This year’s grand prize cucumber at the Alaska State Fair shattered the state record for length, but it almost had to travel through fire to get there.
Richard Link of Soldotna knew that he had a record-breaker on his hand when he harvested his 14-pound, 37 3/8-inch (44 inches when measured by the curve) cucumber earlier this year.
A problem arose, however, when the Swan Lake Fire — which has been burning on the Kenai Peninsula since June 5 — jumped across the Sterling Highway two weeks ago and led to multiple road closures and delays. The Sterling Highway is part of the only road route to Palmer from Soldotna, so Link and his cucumber were essentially stranded on the Kenai Peninsula.

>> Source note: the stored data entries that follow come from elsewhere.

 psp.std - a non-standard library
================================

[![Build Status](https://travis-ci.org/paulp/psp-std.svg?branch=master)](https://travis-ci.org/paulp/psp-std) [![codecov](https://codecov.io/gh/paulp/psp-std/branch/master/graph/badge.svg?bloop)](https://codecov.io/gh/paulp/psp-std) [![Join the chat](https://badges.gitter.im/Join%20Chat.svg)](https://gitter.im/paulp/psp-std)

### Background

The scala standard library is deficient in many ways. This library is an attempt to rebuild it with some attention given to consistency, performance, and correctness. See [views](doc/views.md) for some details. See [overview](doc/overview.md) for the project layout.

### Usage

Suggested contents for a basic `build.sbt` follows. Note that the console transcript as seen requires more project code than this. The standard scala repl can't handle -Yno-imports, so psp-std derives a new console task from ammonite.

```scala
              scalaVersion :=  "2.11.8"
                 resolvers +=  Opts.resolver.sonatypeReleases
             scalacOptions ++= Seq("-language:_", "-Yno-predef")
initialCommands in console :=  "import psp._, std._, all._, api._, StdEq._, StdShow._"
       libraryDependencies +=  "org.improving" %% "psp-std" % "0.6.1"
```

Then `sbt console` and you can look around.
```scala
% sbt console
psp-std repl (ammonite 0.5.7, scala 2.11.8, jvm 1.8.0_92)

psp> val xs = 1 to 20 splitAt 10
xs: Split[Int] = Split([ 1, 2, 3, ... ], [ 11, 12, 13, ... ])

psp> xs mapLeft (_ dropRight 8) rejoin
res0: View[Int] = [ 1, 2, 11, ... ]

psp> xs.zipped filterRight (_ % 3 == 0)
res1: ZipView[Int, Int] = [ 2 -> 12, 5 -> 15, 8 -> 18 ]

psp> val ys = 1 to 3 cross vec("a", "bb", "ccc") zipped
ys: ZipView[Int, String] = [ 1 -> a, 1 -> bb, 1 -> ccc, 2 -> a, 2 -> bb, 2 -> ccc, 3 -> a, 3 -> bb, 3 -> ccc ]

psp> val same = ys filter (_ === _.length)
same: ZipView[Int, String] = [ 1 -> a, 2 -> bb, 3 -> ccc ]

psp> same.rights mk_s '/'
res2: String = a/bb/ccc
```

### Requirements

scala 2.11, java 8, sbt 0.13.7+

Even though Link had already looked up the previous record and knew that he had it beat, the road closures had him ready to throw in the towel. Luckily his wife, Ludy, was determined to get that cucumber to Palmer.
Ludy contacted her sister in Anchorage and made a plan to transport the gourd by plane from Kenai to Anchorage. Grant Aviation cut them a deal and agreed to fly the cucumber for just $30. So the Links dropped it off at the Kenai airport and Ludy’s sister picked it up when it landed in Anchorage.
From there, the Links’ daughter-in-law drove down from Eagle River to pick it up in Anchorage. To complete the family relay race, the Links’ daughter-in-law got it to the fair in Palmer by the time it was set to be judged on the afternoon of Wednesday, Aug. 21.
This is his first year submitting a cucumber to judging at the State Fair, but Link has been growing cucumbers for the past five years or so. Each year he likes to try out a few different varieties to see how well they grow, and this year he just happened to pick a winner: the Armenian cucumber.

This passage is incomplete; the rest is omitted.